In [6]:
!sudo apt install linux-tools-generic bpftool

Reading package lists... Done
Building dependency tree... Done
Reading state information... Done
Note, selecting 'linux-tools-common' instead of 'bpftool'
linux-tools-generic is already the newest version (6.2.0.39.39).
linux-tools-common is already the newest version (6.2.0-39.40).
0 upgraded, 0 newly installed, 0 to remove and 0 not upgraded.


In [1]:
import os


def system(cmd):
    print(cmd)
    os.system(cmd)

In [2]:
from pathlib import Path

data_path = Path("data/ubuntu-18.04-x86")

In [17]:
def unzip_all(path, suffix=".tar.xz"):
    for file in path.glob(f"*{suffix}"):
        stem = file.name.removesuffix(suffix)
        result = path / stem
        if not result.exists():
            system(f"tar -xf {file} -C {path}")
        else:
            print(f"{result} already exists")


unzip_all(data_path)

data/ubuntu-18.04-x86/5.0.0-65-generic.btf already exists
data/ubuntu-18.04-x86/4.18.0-25-generic.btf already exists
data/ubuntu-18.04-x86/5.3.0-76-generic.btf already exists
data/ubuntu-18.04-x86/4.15.0-213-generic.btf already exists
data/ubuntu-18.04-x86/5.4.0-91-generic.btf already exists


In [11]:
def get_linux_tools_path():
    parent = Path("/usr/lib/linux-tools")
    versions = [x for x in parent.iterdir() if x.is_dir()]
    if len(versions) == 0:
        raise Exception("No linux-tools found")
    versions.sort()
    return parent / versions[-1]


def get_bpftool_path():
    path = get_linux_tools_path() / "bpftool"
    if not path.exists():
        raise Exception("bpftool not found")
    return path


bpftool_path = get_bpftool_path()

In [18]:
for file in data_path.glob("*.btf"):
    for ext, cmd in [(".h", "format c"), (".txt", "format raw"), (".json", "--json")]:
        result = file.with_suffix(ext)
        if not result.exists():
            system(f"{bpftool_path} btf dump file {file} {cmd} > {result}")
        else:
            print(f"{result} already exists")

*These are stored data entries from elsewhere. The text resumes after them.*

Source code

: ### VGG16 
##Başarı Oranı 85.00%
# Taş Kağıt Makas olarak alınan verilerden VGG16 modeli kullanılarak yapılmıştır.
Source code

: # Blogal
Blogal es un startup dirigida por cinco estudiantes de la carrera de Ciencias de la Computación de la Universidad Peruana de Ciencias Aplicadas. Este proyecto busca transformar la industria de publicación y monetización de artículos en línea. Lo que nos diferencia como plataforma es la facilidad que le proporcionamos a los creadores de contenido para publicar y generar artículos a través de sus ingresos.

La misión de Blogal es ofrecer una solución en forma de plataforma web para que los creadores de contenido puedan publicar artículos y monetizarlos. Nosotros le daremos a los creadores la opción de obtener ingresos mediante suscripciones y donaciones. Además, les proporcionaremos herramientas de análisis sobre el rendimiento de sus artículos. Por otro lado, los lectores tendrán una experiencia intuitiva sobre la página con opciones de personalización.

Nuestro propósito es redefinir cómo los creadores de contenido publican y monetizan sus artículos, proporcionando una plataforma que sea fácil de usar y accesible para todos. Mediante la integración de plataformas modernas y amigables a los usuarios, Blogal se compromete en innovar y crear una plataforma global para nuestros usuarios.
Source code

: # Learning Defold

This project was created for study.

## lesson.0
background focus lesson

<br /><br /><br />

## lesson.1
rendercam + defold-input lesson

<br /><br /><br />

data/ubuntu-18.04-x86/5.4.0-91-generic.h already exists
data/ubuntu-18.04-x86/5.4.0-91-generic.txt already exists
data/ubuntu-18.04-x86/5.4.0-91-generic.json already exists
data/ubuntu-18.04-x86/5.0.0-65-generic.h already exists
data/ubuntu-18.04-x86/5.0.0-65-generic.txt already exists
data/ubuntu-18.04-x86/5.0.0-65-generic.json already exists
data/ubuntu-18.04-x86/5.3.0-76-generic.h already exists
data/ubuntu-18.04-x86/5.3.0-76-generic.txt already exists
data/ubuntu-18.04-x86/5.3.0-76-generic.json already exists
data/ubuntu-18.04-x86/4.15.0-213-generic.h already exists
data/ubuntu-18.04-x86/4.15.0-213-generic.txt already exists
data/ubuntu-18.04-x86/4.15.0-213-generic.json already exists
data/ubuntu-18.04-x86/4.18.0-25-generic.h already exists
data/ubuntu-18.04-x86/4.18.0-25-generic.txt already exists
data/ubuntu-18.04-x86/4.18.0-25-generic.json already exists


In [20]:
json_paths = sorted(file for file in data_path.glob("*.json"))

json_paths

[PosixPath('data/ubuntu-18.04-x86/4.15.0-213-generic.json'),
 PosixPath('data/ubuntu-18.04-x86/4.18.0-25-generic.json'),
 PosixPath('data/ubuntu-18.04-x86/5.0.0-65-generic.json'),
 PosixPath('data/ubuntu-18.04-x86/5.3.0-76-generic.json'),
 PosixPath('data/ubuntu-18.04-x86/5.4.0-91-generic.json')]

In [126]:
import json


def load_json(json_path):
    with open(json_path) as f:
        return json.load(f)


jsons = [load_json(p) for p in json_paths]

In [86]:
from enum import Enum


class Kind(str, Enum):
    INT = "INT"
    PTR = "PTR"
    ARRAY = "ARRAY"
    STRUCT = "STRUCT"
    UNION = "UNION"
    ENUM = "ENUM"
    FWD = "FWD"
    TYPEDEF = "TYPEDEF"
    VOLATILE = "VOLATILE"
    CONST = "CONST"
    RESTRICT = "RESTRICT"
    FUNC = "FUNC"
    FUNC_PROTO = "FUNC_PROTO"
    VAR = "VAR"
    DATASEC = "DATASEC"
    FLOAT = "FLOAT"
    DECL_TAG = "DECL_TAG"
    TYPE_TAG = "TYPE_TAG"
    ENUM64 = "ENUM64"

In [179]:
import copy
from functools import cache


class BTF:
    def __init__(self, path, raw_data=None):
        self.path = path
        if raw_data is None:
            self._raw_data = load_json(path)['types']
        else:
            self._raw_data = raw_data['types']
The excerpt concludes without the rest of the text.